DATA SHOWN:
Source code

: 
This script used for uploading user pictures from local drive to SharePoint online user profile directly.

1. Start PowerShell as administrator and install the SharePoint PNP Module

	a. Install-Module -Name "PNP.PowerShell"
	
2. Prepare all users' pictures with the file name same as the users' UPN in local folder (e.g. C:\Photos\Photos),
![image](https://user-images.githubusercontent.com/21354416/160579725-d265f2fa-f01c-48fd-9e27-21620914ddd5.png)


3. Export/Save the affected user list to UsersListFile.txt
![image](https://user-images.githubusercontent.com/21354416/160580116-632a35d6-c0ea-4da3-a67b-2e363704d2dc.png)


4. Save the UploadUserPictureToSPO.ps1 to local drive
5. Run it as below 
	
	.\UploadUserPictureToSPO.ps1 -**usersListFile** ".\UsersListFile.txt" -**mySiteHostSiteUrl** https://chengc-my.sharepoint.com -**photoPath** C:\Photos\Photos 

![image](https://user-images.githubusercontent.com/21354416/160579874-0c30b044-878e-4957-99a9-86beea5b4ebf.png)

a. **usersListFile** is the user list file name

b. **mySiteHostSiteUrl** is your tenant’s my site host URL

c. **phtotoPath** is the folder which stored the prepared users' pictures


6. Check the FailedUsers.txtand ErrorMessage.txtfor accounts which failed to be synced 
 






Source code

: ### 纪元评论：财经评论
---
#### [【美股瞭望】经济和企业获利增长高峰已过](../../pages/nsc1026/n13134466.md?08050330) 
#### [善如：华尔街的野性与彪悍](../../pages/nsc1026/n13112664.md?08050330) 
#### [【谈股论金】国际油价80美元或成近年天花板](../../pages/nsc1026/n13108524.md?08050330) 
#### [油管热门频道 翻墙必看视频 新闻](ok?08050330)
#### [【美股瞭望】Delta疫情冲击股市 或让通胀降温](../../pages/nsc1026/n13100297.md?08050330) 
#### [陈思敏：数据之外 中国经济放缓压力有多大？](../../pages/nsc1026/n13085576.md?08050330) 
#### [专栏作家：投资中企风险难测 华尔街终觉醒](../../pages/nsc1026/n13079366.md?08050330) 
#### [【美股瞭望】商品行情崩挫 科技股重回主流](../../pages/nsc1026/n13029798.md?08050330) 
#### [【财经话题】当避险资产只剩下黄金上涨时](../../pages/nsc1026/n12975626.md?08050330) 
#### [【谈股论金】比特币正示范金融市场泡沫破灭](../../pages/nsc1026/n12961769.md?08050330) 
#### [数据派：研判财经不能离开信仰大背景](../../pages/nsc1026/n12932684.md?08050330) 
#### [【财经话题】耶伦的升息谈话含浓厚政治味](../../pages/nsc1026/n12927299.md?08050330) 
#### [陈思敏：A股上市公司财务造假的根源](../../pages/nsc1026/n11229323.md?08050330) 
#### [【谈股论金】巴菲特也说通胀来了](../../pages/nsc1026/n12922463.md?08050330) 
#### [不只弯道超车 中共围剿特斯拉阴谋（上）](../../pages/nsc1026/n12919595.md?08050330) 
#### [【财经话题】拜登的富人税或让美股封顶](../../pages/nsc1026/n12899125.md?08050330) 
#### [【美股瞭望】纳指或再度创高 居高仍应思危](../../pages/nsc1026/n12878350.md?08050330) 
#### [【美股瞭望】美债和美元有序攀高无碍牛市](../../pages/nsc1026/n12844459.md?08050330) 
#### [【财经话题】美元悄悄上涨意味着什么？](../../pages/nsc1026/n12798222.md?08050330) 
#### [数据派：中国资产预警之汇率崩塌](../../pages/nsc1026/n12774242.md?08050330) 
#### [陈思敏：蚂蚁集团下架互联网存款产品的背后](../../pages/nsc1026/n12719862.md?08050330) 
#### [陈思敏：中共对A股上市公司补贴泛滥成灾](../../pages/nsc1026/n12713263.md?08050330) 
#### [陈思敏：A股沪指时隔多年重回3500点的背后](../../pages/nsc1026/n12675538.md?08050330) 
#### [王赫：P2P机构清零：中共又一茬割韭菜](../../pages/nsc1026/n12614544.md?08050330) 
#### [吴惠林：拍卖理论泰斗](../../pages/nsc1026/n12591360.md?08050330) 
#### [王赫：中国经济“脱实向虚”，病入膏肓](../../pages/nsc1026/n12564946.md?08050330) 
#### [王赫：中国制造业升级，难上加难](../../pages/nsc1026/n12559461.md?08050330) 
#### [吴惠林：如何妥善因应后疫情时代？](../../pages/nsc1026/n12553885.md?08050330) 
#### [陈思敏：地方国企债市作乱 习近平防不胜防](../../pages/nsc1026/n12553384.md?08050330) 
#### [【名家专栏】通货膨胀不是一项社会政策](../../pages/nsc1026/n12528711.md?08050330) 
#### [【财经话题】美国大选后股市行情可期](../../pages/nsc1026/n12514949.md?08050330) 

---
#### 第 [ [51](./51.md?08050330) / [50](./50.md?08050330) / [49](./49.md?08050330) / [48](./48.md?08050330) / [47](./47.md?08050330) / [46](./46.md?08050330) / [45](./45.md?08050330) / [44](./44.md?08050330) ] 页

DIRECTIONS:
Each line above holding the word "githubusercontent" counts; reply with how many there are, only the number.

EXERCISE RESULT:
3